/NOT FOR DISTRIBUTION TO UNITED STATES NEWSWIRE SERVICES OR FOR
DISSEMINATION IN THE UNITED STATES/
TORONTO, April 17 /CNW/ - Carpathian Gold Inc. (CPN-TSX) ("Carpathian" or
the "Company") has today entered into an agreement with a syndicate of
underwriters (the "Underwriters") led by Canaccord Capital Corporation, under
which the underwriters have agreed to buy, on a bought deal private placement
basis, 22,000,000 Units of the Company (the "Units") at an issue price of
C$0.23 per Unit for gross proceeds to the Company of C$5,060,000 (the
"Offering"). Each Unit will be comprised of one common share of the Company
and one half of one common share purchase warrant (each whole warrant, a
"Warrant"). Each Warrant will entitle the holder thereof to subscribe for one
additional common share at an exercise price of C$0.33 at any time prior to
the day that is 36 months from the closing of the Offering. If the daily
volume weighted average trading price of the Company's common shares on the
TSX is greater than $0.45 per common share for a period of 20 consecutive
trading days at any time after 4 months and one day after the closing, the
Company may, within 30 days of such an occurrence, give written notice to the
holders of the Warrants that the Warrants will expire on the 30th day
following the giving of such notice unless exercised by the holders prior to
The Underwriters will also have the option to purchase up to an
additional 4,400,000 Units at the issue price for a period of up to 48 hours
prior to closing for additional gross proceeds of up to C$1,012,000.

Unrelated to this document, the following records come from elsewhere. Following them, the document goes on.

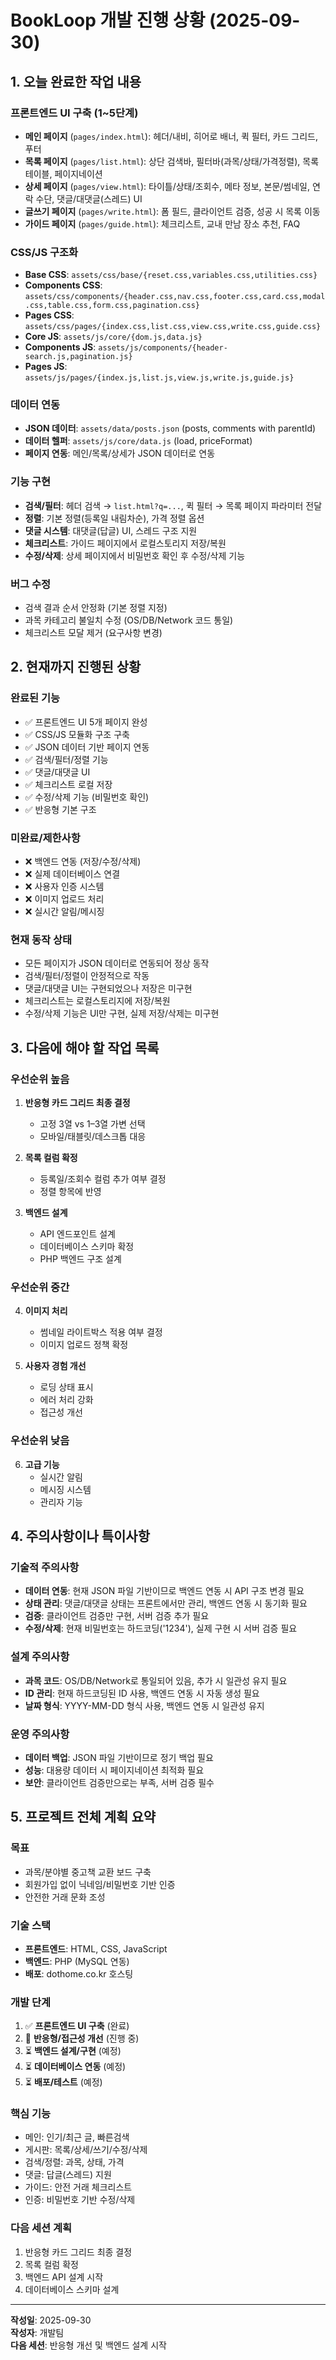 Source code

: # BookLoop 개발 진행 상황 (2025-09-30)

## 1. 오늘 완료한 작업 내용

### 프론트엔드 UI 구축 (1~5단계)
- **메인 페이지** (`pages/index.html`): 헤더/내비, 히어로 배너, 퀵 필터, 카드 그리드, 푸터
- **목록 페이지** (`pages/list.html`): 상단 검색바, 필터바(과목/상태/가격정렬), 목록 테이블, 페이지네이션
- **상세 페이지** (`pages/view.html`): 타이틀/상태/조회수, 메타 정보, 본문/썸네일, 연락 수단, 댓글/대댓글(스레드) UI
- **글쓰기 페이지** (`pages/write.html`): 폼 필드, 클라이언트 검증, 성공 시 목록 이동
- **가이드 페이지** (`pages/guide.html`): 체크리스트, 교내 만남 장소 추천, FAQ

### CSS/JS 구조화
- **Base CSS**: `assets/css/base/{reset.css,variables.css,utilities.css}`
- **Components CSS**: `assets/css/components/{header.css,nav.css,footer.css,card.css,modal.css,table.css,form.css,pagination.css}`
- **Pages CSS**: `assets/css/pages/{index.css,list.css,view.css,write.css,guide.css}`
- **Core JS**: `assets/js/core/{dom.js,data.js}`
- **Components JS**: `assets/js/components/{header-search.js,pagination.js}`
- **Pages JS**: `assets/js/pages/{index.js,list.js,view.js,write.js,guide.js}`

### 데이터 연동
- **JSON 데이터**: `assets/data/posts.json` (posts, comments with parentId)
- **데이터 헬퍼**: `assets/js/core/data.js` (load, priceFormat)
- **페이지 연동**: 메인/목록/상세가 JSON 데이터로 연동

### 기능 구현
- **검색/필터**: 헤더 검색 → `list.html?q=...`, 퀵 필터 → 목록 페이지 파라미터 전달
- **정렬**: 기본 정렬(등록일 내림차순), 가격 정렬 옵션
- **댓글 시스템**: 대댓글(답글) UI, 스레드 구조 지원
- **체크리스트**: 가이드 페이지에서 로컬스토리지 저장/복원
- **수정/삭제**: 상세 페이지에서 비밀번호 확인 후 수정/삭제 기능

### 버그 수정
- 검색 결과 순서 안정화 (기본 정렬 지정)
- 과목 카테고리 불일치 수정 (OS/DB/Network 코드 통일)
- 체크리스트 모달 제거 (요구사항 변경)

## 2. 현재까지 진행된 상황

### 완료된 기능
- ✅ 프론트엔드 UI 5개 페이지 완성
- ✅ CSS/JS 모듈화 구조 구축
- ✅ JSON 데이터 기반 페이지 연동
- ✅ 검색/필터/정렬 기능
- ✅ 댓글/대댓글 UI
- ✅ 체크리스트 로컬 저장
- ✅ 수정/삭제 기능 (비밀번호 확인)
- ✅ 반응형 기본 구조

### 미완료/제한사항
- ❌ 백엔드 연동 (저장/수정/삭제)
- ❌ 실제 데이터베이스 연결
- ❌ 사용자 인증 시스템
- ❌ 이미지 업로드 처리
- ❌ 실시간 알림/메시징

### 현재 동작 상태
- 모든 페이지가 JSON 데이터로 연동되어 정상 동작
- 검색/필터/정렬이 안정적으로 작동
- 댓글/대댓글 UI는 구현되었으나 저장은 미구현
- 체크리스트는 로컬스토리지에 저장/복원
- 수정/삭제 기능은 UI만 구현, 실제 저장/삭제는 미구현

## 3. 다음에 해야 할 작업 목록

### 우선순위 높음
1. **반응형 카드 그리드 최종 결정**
   - 고정 3열 vs 1–3열 가변 선택
   - 모바일/태블릿/데스크톱 대응

2. **목록 컬럼 확정**
   - 등록일/조회수 컬럼 추가 여부 결정
   - 정렬 항목에 반영

3. **백엔드 설계**
   - API 엔드포인트 설계
   - 데이터베이스 스키마 확정
   - PHP 백엔드 구조 설계

### 우선순위 중간
4. **이미지 처리**
   - 썸네일 라이트박스 적용 여부 결정
   - 이미지 업로드 정책 확정

5. **사용자 경험 개선**
   - 로딩 상태 표시
   - 에러 처리 강화
   - 접근성 개선

### 우선순위 낮음
6. **고급 기능**
   - 실시간 알림
   - 메시징 시스템
   - 관리자 기능

## 4. 주의사항이나 특이사항

### 기술적 주의사항
- **데이터 연동**: 현재 JSON 파일 기반이므로 백엔드 연동 시 API 구조 변경 필요
- **상태 관리**: 댓글/대댓글 상태는 프론트에서만 관리, 백엔드 연동 시 동기화 필요
- **검증**: 클라이언트 검증만 구현, 서버 검증 추가 필요
- **수정/삭제**: 현재 비밀번호는 하드코딩('1234'), 실제 구현 시 서버 검증 필요

### 설계 주의사항
- **과목 코드**: OS/DB/Network로 통일되어 있음, 추가 시 일관성 유지 필요
- **ID 관리**: 현재 하드코딩된 ID 사용, 백엔드 연동 시 자동 생성 필요
- **날짜 형식**: YYYY-MM-DD 형식 사용, 백엔드 연동 시 일관성 유지

### 운영 주의사항
- **데이터 백업**: JSON 파일 기반이므로 정기 백업 필요
- **성능**: 대용량 데이터 시 페이지네이션 최적화 필요
- **보안**: 클라이언트 검증만으로는 부족, 서버 검증 필수

## 5. 프로젝트 전체 계획 요약

### 목표
- 과목/분야별 중고책 교환 보드 구축
- 회원가입 없이 닉네임/비밀번호 기반 인증
- 안전한 거래 문화 조성

### 기술 스택
- **프론트엔드**: HTML, CSS, JavaScript
- **백엔드**: PHP (MySQL 연동)
- **배포**: dothome.co.kr 호스팅

### 개발 단계
1. ✅ **프론트엔드 UI 구축** (완료)
2. 🔄 **반응형/접근성 개선** (진행 중)
3. ⏳ **백엔드 설계/구현** (예정)
4. ⏳ **데이터베이스 연동** (예정)
5. ⏳ **배포/테스트** (예정)

### 핵심 기능
- 메인: 인기/최근 글, 빠른검색
- 게시판: 목록/상세/쓰기/수정/삭제
- 검색/정렬: 과목, 상태, 가격
- 댓글: 답글(스레드) 지원
- 가이드: 안전 거래 체크리스트
- 인증: 비밀번호 기반 수정/삭제

### 다음 세션 계획
1. 반응형 카드 그리드 최종 결정
2. 목록 컬럼 확정
3. 백엔드 API 설계 시작
4. 데이터베이스 스키마 설계

---
**작성일**: 2025-09-30  
**작성자**: 개발팀  
**다음 세션**: 반응형 개선 및 백엔드 설계 시작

The net proceeds of the Offering will be used for exploration and
development of the Company's mineral projects and general corporate purposes.
The Offering is expected to close on or about May 6, 2009 and is subject to
certain conditions including, but not limited to, the receipt of all necessary
approvals including the approval of the Toronto Stock Exchange.
This news release is intended for distribution in Canada only and is not
intended for distribution to United States newswire services or dissemination
in the United States. The securities being offered have not, nor will they be
registered under the United States Securities Act of 1933, as amended, and may
not be offered or sold within the United States or to, or for the account or
benefit of, U.S. persons absent U.S. registration or an applicable exemption
from the U.S. registration requirements. This release does not constitute an
offer for sale of securities in the United States.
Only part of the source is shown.